Seanad debates

Thursday, 26 November 2020

Reopening Ireland (Department of Enterprise, Trade and Employment): Statements

 

10:30 am

Photo of Martin ConwayMartin Conway (Fine Gael) | Oireachtas source

That is okay, we must accommodate our senior seasoned representatives. In the first instance, like everybody else, I welcome the Minister of State, Deputy English, into the House. He has done a sterling job on late-night TV and radio selling the message of what we are trying to achieve here, which is to flatten the curve and try to live with this awful disease. He has done a remarkably good job in that regard.

I wish to start my remarks by thanking the Irish people for their resilience, patience, determination and sacrifice in helping as a collaborative meitheal effort to try to deal with this pandemic. They have been resilient and made enormous sacrifices. Hundreds and thousands of them at the moment are on the pandemic unemployment payment, PUP, because they want to do the right thing to save the vulnerable people in our society.

I hear the calls about opening various sectors and I agree with much of it. I do not see the harm in having a clothes shop or shoe shop open.This is the time of year when retail outlets need to sell their product in order to provide themselves with a cushion going into the early part of next year when things will be quiet.

I acknowledge the arguments, discussion and discourse taking place about restaurants and pubs, the prevalence of alcohol and the challenge it seems to present to this disease, not just here but throughout the world. The Government has a job to do and, ultimately, it is its decision. I hope that, as we speak, the people responsible for advising the Government are going through the ifs, buts and maybes. I hope we will return with safe protocols on the opening of restaurants, because the last thing we want at this stage is another spike after Christmas. We are so near to a vaccine being rolled out that I would hate to see all of the sacrifices and hard work of recent months being washed away because of a reopening programme that is too ambitious. That said, we do need to try to give people a normal semblance of Christmas, as much as possible. We know it is not going to be a normal Christmas. However, we want to try to create as much flexibility to facilitate people to, as much as possible, have an enjoyable Christmas. It is difficult and challenging.

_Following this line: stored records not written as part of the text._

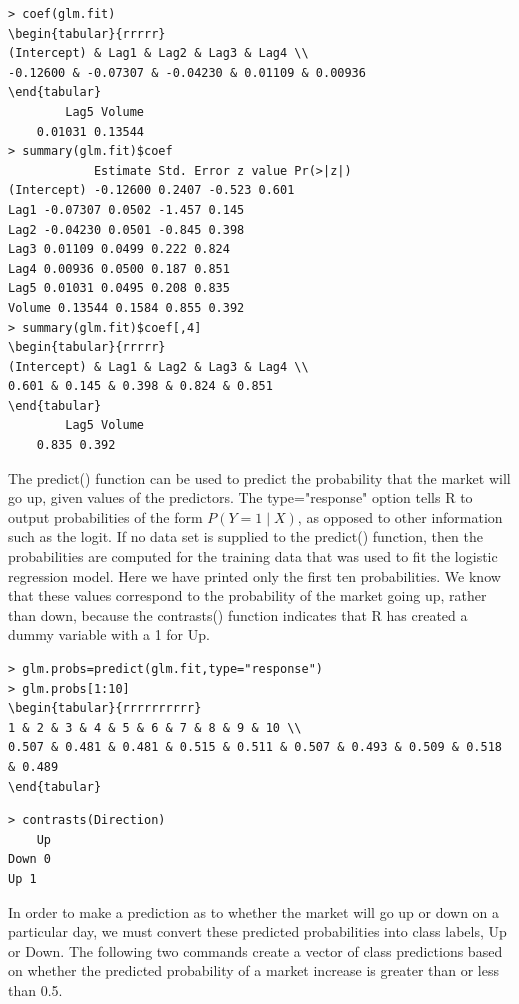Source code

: \documentclass[10pt]{article}
\begin{document}
\begin{verbatim}
> coef(glm.fit)
\begin{tabular}{rrrrr} 
(Intercept) & Lag1 & Lag2 & Lag3 & Lag4 \\
-0.12600 & -0.07307 & -0.04230 & 0.01109 & 0.00936
\end{tabular}
        Lag5 Volume
    0.01031 0.13544
> summary(glm.fit)$coef
            Estimate Std. Error z value Pr(>|z|)
(Intercept) -0.12600 0.2407 -0.523 0.601
Lag1 -0.07307 0.0502 -1.457 0.145
Lag2 -0.04230 0.0501 -0.845 0.398
Lag3 0.01109 0.0499 0.222 0.824
Lag4 0.00936 0.0500 0.187 0.851
Lag5 0.01031 0.0495 0.208 0.835
Volume 0.13544 0.1584 0.855 0.392
> summary(glm.fit)$coef[,4]
\begin{tabular}{rrrrr} 
(Intercept) & Lag1 & Lag2 & Lag3 & Lag4 \\
0.601 & 0.145 & 0.398 & 0.824 & 0.851
\end{tabular}
        Lag5 Volume
    0.835 0.392
\end{verbatim}

The predict() function can be used to predict the probability that the market will go up, given values of the predictors. The type="response" option tells R to output probabilities of the form $P(Y=1 \mid X)$, as opposed to other information such as the logit. If no data set is supplied to the predict() function, then the probabilities are computed for the training data that was used to fit the logistic regression model. Here we have printed only the first ten probabilities. We know that these values correspond to the probability of the market going up, rather than down, because the contrasts() function indicates that R has created a dummy variable with a 1 for Up.

\begin{verbatim}
> glm.probs=predict(glm.fit,type="response")
> glm.probs[1:10]
\begin{tabular}{rrrrrrrrrr}
1 & 2 & 3 & 4 & 5 & 6 & 7 & 8 & 9 & 10 \\
0.507 & 0.481 & 0.481 & 0.515 & 0.511 & 0.507 & 0.493 & 0.509 & 0.518 & 0.489
\end{tabular}
\end{verbatim}

\begin{verbatim}
> contrasts(Direction)
    Up
Down 0
Up 1
\end{verbatim}

In order to make a prediction as to whether the market will go up or down on a particular day, we must convert these predicted probabilities into class labels, Up or Down. The following two commands create a vector of class predictions based on whether the predicted probability of a market increase is greater than or less than 0.5.
\end{document}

What we have seen is the Government and society react in a way that would make one proud. Future generations will look back and see the way in which society, the Government and the leadership of all sectors, religious organisations and others responded to Ireland's call. The people who magnify what is great about our communities and country are the many front-line workers who risk their lives. Many of them got Covid and, sadly, a small number of them have died as a result. The sacrifice they have made to protect citizens is remarkable. We owe it to them and to the connective meitheal that has happened in this country to be cautious but, at the same time, ambitious.

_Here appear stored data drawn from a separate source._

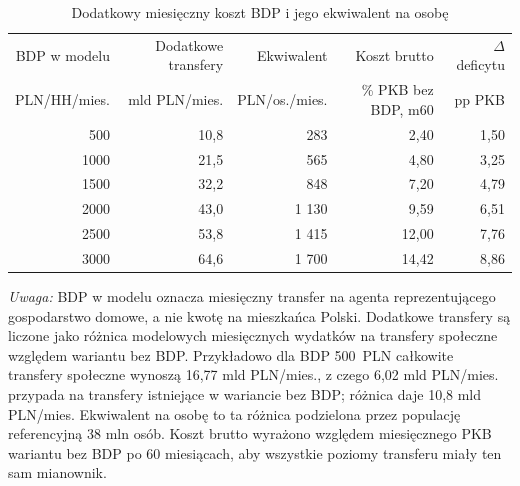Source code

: \begin{table}[H]
\centering
\scriptsize
\caption{Dodatkowy miesięczny koszt BDP i jego ekwiwalent na osobę}
\label{tab:per-capita-equivalents}
\begin{tabular}{@{}rrrrr@{}}
\toprule
BDP w modelu & Dodatkowe transfery & Ekwiwalent & Koszt brutto & \(\Delta\) deficytu \\
PLN/HH/mies. & mld PLN/mies. & PLN/os./mies. & \% PKB bez BDP, m60 & pp PKB \\
\midrule
500  & 10,8 & 283   & 2,40  & 1,50 \\
1000 & 21,5 & 565   & 4,80  & 3,25 \\
1500 & 32,2 & 848   & 7,20  & 4,79 \\
2000 & 43,0 & 1 130 & 9,59  & 6,51 \\
2500 & 53,8 & 1 415 & 12,00 & 7,76 \\
3000 & 64,6 & 1 700 & 14,42 & 8,86 \\
\bottomrule
\end{tabular}
\vspace{0.25em}

\parbox{\textwidth}{\scriptsize \textit{Uwaga:} BDP w modelu oznacza miesięczny transfer na agenta reprezentującego gospodarstwo domowe, a nie kwotę na mieszkańca Polski. Dodatkowe transfery są liczone jako różnica modelowych miesięcznych wydatków na transfery społeczne względem wariantu bez BDP. Przykładowo dla BDP 500~PLN całkowite transfery społeczne wynoszą 16,77 mld PLN/mies., z czego 6,02 mld PLN/mies. przypada na transfery istniejące w wariancie bez BDP; różnica daje 10,8 mld PLN/mies. Ekwiwalent na osobę to ta różnica podzielona przez populację referencyjną 38 mln osób. Koszt brutto wyrażono względem miesięcznego PKB wariantu bez BDP po 60 miesiącach, aby wszystkie poziomy transferu miały ten sam mianownik.}
\end{table}
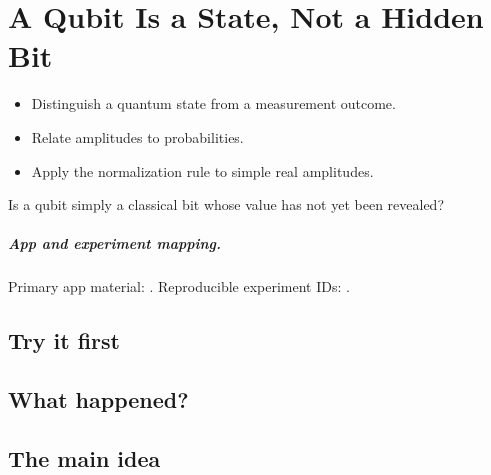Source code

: \chapter{A Qubit Is a State, Not a Hidden Bit}
\label{chap:a-qubit-is-a-state-not-a-hidden-bit}

\begin{learningobjectives}
\begin{itemize}
  \item Distinguish a quantum state from a measurement outcome.
  \item Relate amplitudes to probabilities.
  \item Apply the normalization rule to simple real amplitudes.
\end{itemize}
\end{learningobjectives}

\begin{openingquestion}
Is a qubit simply a classical bit whose value has not yet been revealed?
\end{openingquestion}

\paragraph{App and experiment mapping.}
Primary app material: . Reproducible experiment IDs:
.

\section{Try it first}
\begin{tryit}
\end{tryit}

\section{What happened?}

\section{The main idea}
\begin{coreidea}
\end{coreidea}

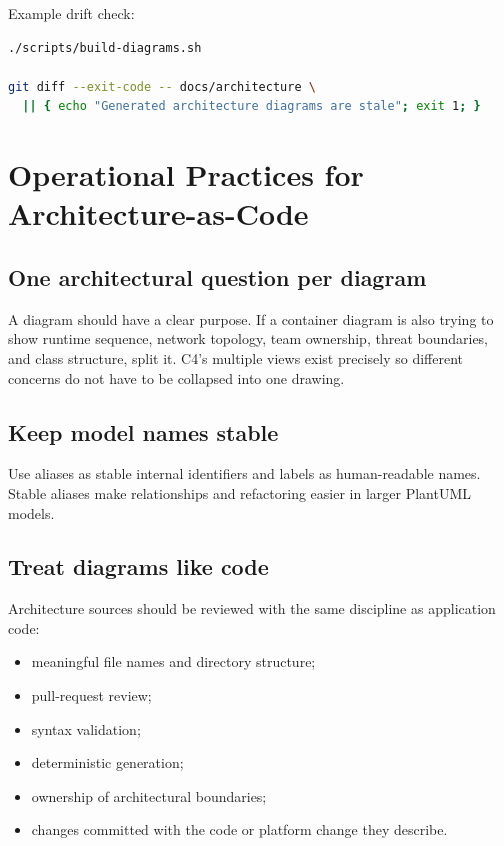 \documentclass[11pt]{article}
\begin{document}
Example drift check:

\begin{lstlisting}[language=bash]
./scripts/build-diagrams.sh

git diff --exit-code -- docs/architecture \
  || { echo "Generated architecture diagrams are stale"; exit 1; }
\end{lstlisting}

\section{Operational Practices for Architecture-as-Code}

\subsection{One architectural question per diagram}

A diagram should have a clear purpose. If a container diagram is also trying to show runtime sequence, network topology, team ownership, threat boundaries, and class structure, split it. C4's multiple views exist precisely so different concerns do not have to be collapsed into one drawing.

\subsection{Keep model names stable}

Use aliases as stable internal identifiers and labels as human-readable names. Stable aliases make relationships and refactoring easier in larger PlantUML models.

\subsection{Treat diagrams like code}

Architecture sources should be reviewed with the same discipline as application code:
\begin{itemize}
  \item meaningful file names and directory structure;
  \item pull-request review;
  \item syntax validation;
  \item deterministic generation;
  \item ownership of architectural boundaries;
  \item changes committed with the code or platform change they describe.
\end{itemize}
\end{document}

I agree with people who say 2021 will be a great year. It will be a year where we will have a vaccine that will prevent people picking up this disease. At some stage, if time permits this side of Christmas, we should have a debate on the roll-out of the vaccine because it will be the big challenge of quarters 1 and 2 of 2021. I look forward to 2021 with optimism. We have learnt a lot, experienced a lot and suffered a lot. We have lost loved ones and people have got sick in 2020 but we have come together as a nation and in 2021 we will build on the strength of character that we have adopted, developed and nurtured. I think of the words of Seamus Heaney: "If we winter this one out, we can summer anywhere."